SS433's circumbinary ring and accretion disc viewed through its attenuating disc wind
Sebastian Perez, Katherine M. Blundell

TL;DR
This study uses optical spectroscopy to analyze SS433's accretion disc, circumbinary ring, and wind, revealing their physical properties, structure, and dynamics through emission line decomposition and phase-dependent density variations.
Contribution
It provides a detailed decomposition of emission components in SS433, determining the accretion disc size, structure, and electron densities, and introduces insights into the wind's poloidal nature.
Findings
Accretion disc outer radius ~8 R_sun for a 10 M_sun black hole.
Circumbinary ring electron density log N_e ~ 11.5 constant over precessional phase.

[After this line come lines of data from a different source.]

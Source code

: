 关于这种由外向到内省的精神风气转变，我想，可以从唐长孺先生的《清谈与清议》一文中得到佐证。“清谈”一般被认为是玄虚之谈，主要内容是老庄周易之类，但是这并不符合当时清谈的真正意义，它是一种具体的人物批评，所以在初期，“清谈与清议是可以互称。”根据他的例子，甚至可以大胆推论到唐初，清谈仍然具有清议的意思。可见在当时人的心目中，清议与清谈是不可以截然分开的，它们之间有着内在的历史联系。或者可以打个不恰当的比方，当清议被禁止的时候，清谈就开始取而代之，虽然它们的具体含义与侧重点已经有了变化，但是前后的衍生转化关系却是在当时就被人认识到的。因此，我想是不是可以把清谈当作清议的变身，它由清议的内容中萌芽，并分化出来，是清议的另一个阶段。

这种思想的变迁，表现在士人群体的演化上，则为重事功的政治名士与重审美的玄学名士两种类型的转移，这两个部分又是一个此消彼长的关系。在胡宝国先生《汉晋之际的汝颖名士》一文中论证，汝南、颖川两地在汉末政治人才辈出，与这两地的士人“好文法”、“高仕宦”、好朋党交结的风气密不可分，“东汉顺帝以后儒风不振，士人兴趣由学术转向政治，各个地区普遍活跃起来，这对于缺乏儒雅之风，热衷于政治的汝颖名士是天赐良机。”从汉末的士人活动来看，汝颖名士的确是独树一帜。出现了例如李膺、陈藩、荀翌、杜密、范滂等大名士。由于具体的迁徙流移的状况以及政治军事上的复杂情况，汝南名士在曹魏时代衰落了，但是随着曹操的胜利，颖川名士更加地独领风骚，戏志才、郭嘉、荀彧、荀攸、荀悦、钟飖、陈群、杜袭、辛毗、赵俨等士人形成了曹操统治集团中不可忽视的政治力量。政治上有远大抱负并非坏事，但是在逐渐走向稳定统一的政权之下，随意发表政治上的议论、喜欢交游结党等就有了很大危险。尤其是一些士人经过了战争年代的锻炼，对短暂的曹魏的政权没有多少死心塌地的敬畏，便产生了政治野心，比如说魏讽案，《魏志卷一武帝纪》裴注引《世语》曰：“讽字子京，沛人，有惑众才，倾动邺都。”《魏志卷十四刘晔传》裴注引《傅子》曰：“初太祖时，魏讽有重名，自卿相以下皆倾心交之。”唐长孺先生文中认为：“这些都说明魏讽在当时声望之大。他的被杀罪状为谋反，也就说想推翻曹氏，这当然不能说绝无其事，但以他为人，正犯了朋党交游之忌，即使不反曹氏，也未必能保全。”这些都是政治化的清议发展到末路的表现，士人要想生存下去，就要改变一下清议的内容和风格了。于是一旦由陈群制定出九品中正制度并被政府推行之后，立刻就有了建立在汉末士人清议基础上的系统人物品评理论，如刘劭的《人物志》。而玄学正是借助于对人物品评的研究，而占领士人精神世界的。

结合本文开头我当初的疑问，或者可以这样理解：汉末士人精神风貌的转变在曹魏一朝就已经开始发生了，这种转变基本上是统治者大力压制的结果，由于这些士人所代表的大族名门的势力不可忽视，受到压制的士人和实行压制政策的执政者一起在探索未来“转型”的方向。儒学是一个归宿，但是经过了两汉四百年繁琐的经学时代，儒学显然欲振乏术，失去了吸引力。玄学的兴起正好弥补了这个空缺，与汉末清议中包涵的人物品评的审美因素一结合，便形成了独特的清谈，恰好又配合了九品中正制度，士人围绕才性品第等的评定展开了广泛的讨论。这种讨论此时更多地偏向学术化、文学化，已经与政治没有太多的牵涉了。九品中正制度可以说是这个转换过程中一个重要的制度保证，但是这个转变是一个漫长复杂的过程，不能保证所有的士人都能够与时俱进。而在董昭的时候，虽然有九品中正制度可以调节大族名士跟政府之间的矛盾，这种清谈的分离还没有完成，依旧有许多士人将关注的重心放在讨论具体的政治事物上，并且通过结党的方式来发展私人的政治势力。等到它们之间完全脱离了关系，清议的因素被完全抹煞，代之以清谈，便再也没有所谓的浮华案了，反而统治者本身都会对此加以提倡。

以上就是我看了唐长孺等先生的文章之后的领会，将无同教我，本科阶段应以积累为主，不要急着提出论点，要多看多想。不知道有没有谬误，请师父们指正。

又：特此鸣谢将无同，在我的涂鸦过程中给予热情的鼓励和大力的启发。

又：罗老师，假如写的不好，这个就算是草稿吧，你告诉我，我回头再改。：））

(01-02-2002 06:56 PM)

Accretion disc wind electron density varies sinusoidally with phase, indicating a poloidal wind structure.
Abstract
We present optical spectroscopy of the microquasar SS433 covering a significant fraction of a precessional cycle of its jet axis. The components of the prominent stationary H-alpha and H-beta lines are mainly identified as arising from three emitting regions: (i) a super-Eddington accretion disc wind, in the form of a broad component accounting for most of the mass loss from the system, (ii) a circumbinary disc of material that we presume is being excreted through the binary's L2 point, and (iii) the accretion disc itself as two remarkably persistent components. The accretion disc components move with a Keplerian velocity of ~600 km/s in the outer region of the disc. A direct result of this decomposition is the determination of the accretion disc size, whose outer radius attains ~8 R_sun in the case of Keplerian orbits around a black hole mass of 10 M_sun. We determine an upper limit…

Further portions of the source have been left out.